Melissa de la Cruz’s Sample Essays

 
 

BLURRED LIVES

by Melissa de la Cruz

“Have you ever stolen anything?” The man inquired catatonically.

I sniffed in the stale air slowly. I had to answer honestly. But I wondered if I would get the chance to explain myself. 

“Yes,” I managed, breathing steadily.

Aloof, the man shifted his eyes downward and began writing in his notepad. “Please elaborate.” 

I moistened my mouth and carefully detached my desiccated tongue from my palate, where it had become stuck after completing the ess sound in yes. I ignored the dizzying apparent temperature rise in the room, and focused on my phrasing.

My entire future was at stake. I had been recruited from the National Security Agency where I had filled a military billet. I was now a civilian of four months. If all went as planned, not only would I be hired as a CIA analyst, but the government would also pay my complete college tuition--an unanticipated cost that I was facing, at which the mere thought sank my stomach and left me sullen. I blamed my own poor planning and gullibility for my current situation. How could I have believed the Army recruiters when they purported that the Army College Fund would be more than enough to pay for my education? I recognized in the moment the make-it or break-it weightiness of it all and proceeded accordingly.

“Well,” I began, hacking up the glob of phlegm that had finally dislodged itself from my throat.

REVERSE ENGINEERING MY FATHER…or not

by Melissa de la Cruz

I was seventeen years old the first time I saw the whites of my dad’s eyes. My parents had cornered me in our basement family room, insisting that I sign a behavioral contract—my only option, they said, to continue living under their roof. It was six in the evening, and I was still hungover from the previous night out drinking with my cousins. Skipping school and sleeping all day had not cured my aching head or queasy stomach. 

Seven months. Seven months, and I am out of here,” I thought, as I boldly stared through my mother’s eyes. I constantly counted down the days. I could not wait to ship out to the Army and leave small town Connecticut behind. 

“How can they not see that everything is under control?
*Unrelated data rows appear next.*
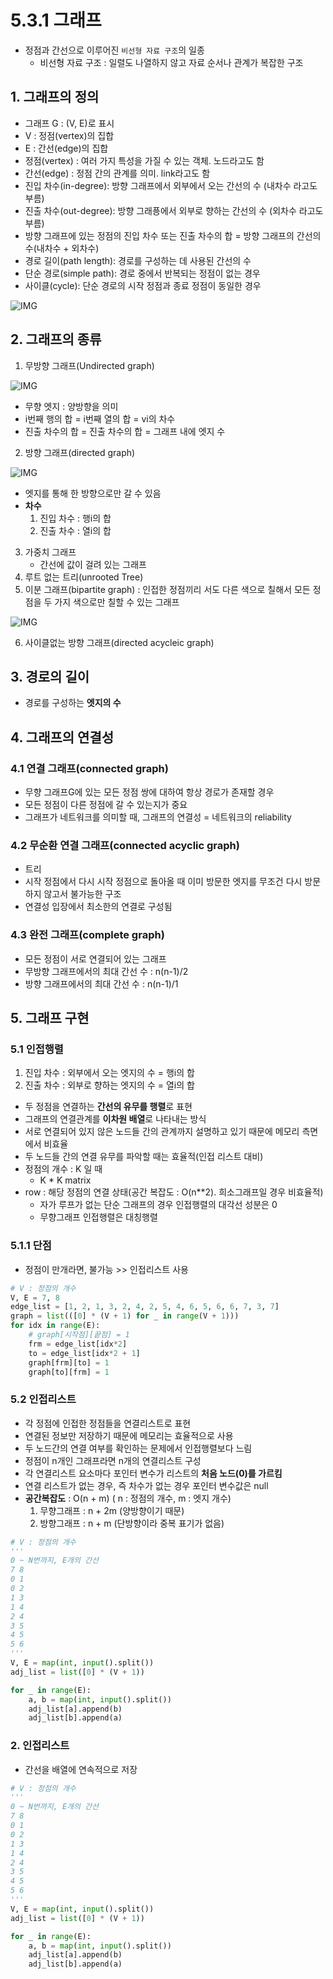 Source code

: # 5.3.1 그래프

- 정점과 간선으로 이루어진 `비선형 자료 구조`의 일종
    - 비선형 자료 구조 : 일렬도 나열하지 않고 자료 순서나 관계가 복잡한 구조

## 1. 그래프의 정의

- 그래프 G : (V, E)로 표시 
- V : 정점(vertex)의 집합
- E : 간선(edge)의 집합
- 정점(vertex) : 여러 가지 특성을 가질 수 있는 객체. 노드라고도 함
- 간선(edge) : 정점 간의 관계를 의미. link라고도 함
- 진입 차수(in-degree): 방향 그래프에서 외부에서 오는 간선의 수 (내차수 라고도 부름)
- 진출 차수(out-degree): 방향 그래픙에서 외부로 향하는 간선의 수 (외차수 라고도 부름)
- 방향 그래프에 있는 정점의 진입 차수 또는 진출 차수의 합 = 방향 그래프의 간선의 수(내차수 + 외차수)
- 경로 길이(path length): 경로를 구성하는 데 사용된 간선의 수
- 단순 경로(simple path): 경로 중에서 반복되는 정점이 없는 경우
- 사이클(cycle): 단순 경로의 시작 정점과 종료 정점이 동일한 경우

![IMG](../../img/graph.png)


## 2. 그래프의 종류

1. 무방향 그래프(Undirected graph)
   
![IMG](../../img/undirectedGraph.png)

   - 무향 엣지 : 양방향을 의미
   - i번째 행의 합 = i번째 열의 합 = vi의 차수
   - 진출 차수의 합 = 진출 차수의 합 = 그래프 내에 엣지 수


2. 방향 그래프(directed graph)

![IMG](../../img/directedGraph.png)

   - 엣지를 통해 한 방향으로만 갈 수 있음
   - **차수**
     1. 진입 차수 : 행i의 합
     2. 진출 차수 : 열i의 합
   
3. 가중치 그래프
   - 간선에 값이 걸려 있는 그래프
4. 루트 없는 트리(unrooted Tree)
5. 이분 그래프(bipartite graph) : 인접한 정점끼리 서도 다른 색으로 칠해서 모든 정점을 두 가지 색으로만 칠할 수 있는 그래프

![IMG](../../img/bipartite-graph1.gif)

6. 사이클없는 방향 그래프(directed acycleic graph)

## 3. 경로의 길이
- 경로를 구성하는 **엣지의 수**

## 4. 그래프의 연결성

### 4.1 연결 그래프(connected graph)

- 무향 그래프G에 있는 모든 정점 쌍에 대하여 항상 경로가 존재할 경우
- 모든 정점이 다른 정점에 갈 수 있는지가 중요
- 그래프가 네트워크를 의미할 때, 그래프의 연결성 = 네트워크의 reliability

### 4.2 무순환 연결 그래프(connected acyclic graph)

- 트리
- 시작 정점에서 다시 시작 정점으로 돌아올 때 이미 방문한 엣지를 무조건 다시 방문하지 않고서 불가능한 구조
- 연결성 입장에서 최소한의 연결로 구성됨

### 4.3 완전 그래프(complete graph)

- 모든 정점이 서로 연결되어 있는 그래프
- 무방향 그래프에서의 최대 간선 수 : n(n-1)/2
- 방향 그래프에서의 최대 간선 수 : n(n-1)/1
    
## 5. 그래프 구현

### 5.1 인접행렬

1. 진입 차수 : 외부에서 오는 엣지의 수 = 행i의 합
2. 진출 차수 : 외부로 향하는 엣지의 수 = 열i의 합
- 두 정점을 연결하는 **간선의 유무를 행렬**로 표현
- 그래프의 연결관계를 **이차원 배열**로 나타내는 방식
- 서로 연결되어 있지 않은 노드들 간의 관계까지 설명하고 있기 때문에 메모리 측면에서 비효율
- 두 노드들 간의 연결 유무를 파악할 때는 효율적(인접 리스트 대비)
- 정점의 개수 : K 일 때
  - K * K matrix
- row : 해당 정점의 연결 상태(공간 복잡도 : O(n**2). 희소그래프일 경우 비효율적)
    - 자가 루프가 없는 단순 그래프의 경우 인접행렬의 대각선 성분은 0
    - 무향그래프 인접행렬은 대칭행렬

### 5.1.1 단점

- 정점이 만개라면, 불가능 >> 인접리스트 사용

```python
# V : 정점의 개수
V, E = 7, 8
edge_list = [1, 2, 1, 3, 2, 4, 2, 5, 4, 6, 5, 6, 6, 7, 3, 7]
graph = list(([0] * (V + 1) for _ in range(V + 1)))
for idx in range(E):
    # graph[시작점][끝점] = 1
    frm = edge_list[idx*2]
    to = edge_list[idx*2 + 1]
    graph[frm][to] = 1
    graph[to][frm] = 1

```

### 5.2 인접리스트

- 각 정점에 인접한 정점들을 연결리스트로 표현
- 연결된 정보만 저장하기 때문에 메모리는 효율적으로 사용
- 두 노드간의 연결 여부를 확인하는 문제에서 인접행렬보다 느림
- 정점이 n개인 그래프라면 n개의 연결리스트 구성
- 각 연결리스트 요소마다 포인터 변수가 리스트의 **처음 노드(0)를 가르킴**
- 연결 리스트가 없는 경우, 즉 차수가 없는 경우 포인터 변수값은 null
- **공간복잡도** : O(n + m) ( n : 정점의 개수, m : 엣지 개수)
    1. 무향그래프 : n + 2m (양방향이기 때문)
    2. 방향그래프 : n + m (단방향이라 중복 표기가 없음)
    
```python
# V : 정점의 개수
'''
0 ~ N번까지, E개의 간선
7 8
0 1
0 2
1 3
1 4
2 4
3 5
4 5
5 6
'''
V, E = map(int, input().split())
adj_list = list([0] * (V + 1))

for _ in range(E):
    a, b = map(int, input().split())
    adj_list[a].append(b)
    adj_list[b].append(a)

```

### 2. 인접리스트
- 간선을 배열에 연속적으로 저장
    
```python
# V : 정점의 개수
'''
0 ~ N번까지, E개의 간선
7 8
0 1
0 2
1 3
1 4
2 4
3 5
4 5
5 6
'''
V, E = map(int, input().split())
adj_list = list([0] * (V + 1))

for _ in range(E):
    a, b = map(int, input().split())
    adj_list[a].append(b)
    adj_list[b].append(a)

```
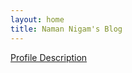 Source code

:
 ```yaml
---
layout: home
title: Naman Nigam's Blog
---
```


[Profile Description](/assets/profile/namannigam.pdf) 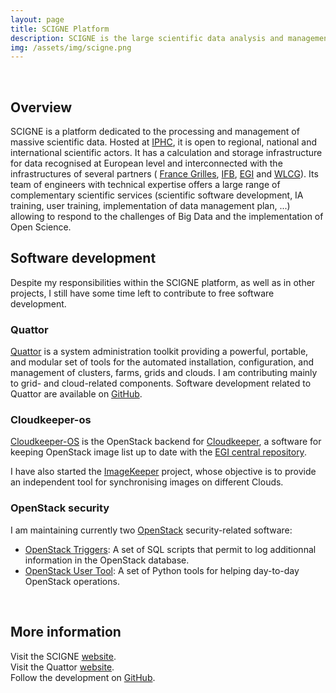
 ```yaml
---
layout: page
title: SCIGNE Platform
description: SCIGNE is the large scientific data analysis and management platform at IPHC.
img: /assets/img/scigne.png
---
```


<br />

## Overview

<p>
SCIGNE is a platform dedicated to the processing and management of massive
scientific data. Hosted at <a href="http://www.iphc.cnrs.fr" target="_blank">IPHC</a>,
it is open to regional, national and international scientific actors. It has
a calculation and storage infrastructure for data recognised at European level
and interconnected with the infrastructures of several partners (
<a href="http://www.france-grilles.fr" target="_blank">France Grilles</a>,
<a href="https://www.france-bioinformatique.fr/" target="_blank">IFB</a>,
<a href="https://www.egi.eu" target="_blank">EGI</a> and <a href="https://wlcg.web.cern.ch/" target="_blank">WLCG</a>).
Its team of engineers with technical expertise offers a large range of
complementary scientific services (scientific software development, IA training,
user training, implementation of data management plan, ...) allowing to
respond to the challenges of Big Data and the implementation of Open Science.
</p>

## Software development

Despite my responsibilities within the SCIGNE platform, as well as in other projects, I still have some time left to contribute to free software development.

### Quattor

<p>
<a href="https://www.quattor.org" target="_blank">Quattor</a> is a system
administration toolkit providing a powerful, portable, and modular set of
tools for the automated installation, configuration, and management of
clusters, farms, grids and clouds. I am contributing mainly to grid- and
cloud-related components. Software development related to Quattor are
available on <a href="https://github.com/Quattor" target="_blank">GitHub</a>.
</p>

### Cloudkeeper-os

<p>
<a href="https://github.com/Pansanel/cloudkeeper-os/" target="_blank">Cloudkeeper-OS</a>
is the OpenStack backend for  <a href="https://github.com/the-cloudkeeper-project/cloudkeeper" target="_blank">Cloudkeeper</a>,
a software for keeping OpenStack image list up to date with the
<a href="https://appdb.egi.eu" target="_blank">EGI central repository</a>.
</p>

<p>
I have also started the  <a href="https://github.com/Pansanel/imagekeeper" target="_blank">ImageKeeper</a>
project, whose objective is to provide an independent tool for synchronising
images on different Clouds.
</p>

### OpenStack security

<p>
I am maintaining currently two  <a href="https://www.openstack.org/" target="_blank">OpenStack</a>
security-related software:
</p>

<ul>
  <li>
    <a href="https://github.com/FranceGrilles/openstack-triggers" target="_blank">OpenStack Triggers</a>:
    A set of SQL scripts that permit to log additionnal information in the
    OpenStack database.
  </li>
  <li>
    <a href="https://github.com/Pansanel/openstack-user-tools" target="_blank">OpenStack User Tool</a>:
    A set of Python tools for helping day-to-day OpenStack operations.
  </li>
</ul>

<br />

## More information

Visit the SCIGNE [website](https://grand-est.fr). <br />
Visit the Quattor [website](https://quattor.org). <br />
Follow the development on [GitHub](https://github.com/Pansanel).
Why do they have to make mountains out of molehills anyway?” Fully exasperated, I stood up abruptly, leaving the unsigned contract on the coffee table. I breezed past my mother who stood, mouth agape, in disbelief. My father, ill-equipped, steadied himself. I was the fourth and final daughter. Although my sisters had presented my parents with a fair number of challenges, nothing could have prepared them for this level of insolence. 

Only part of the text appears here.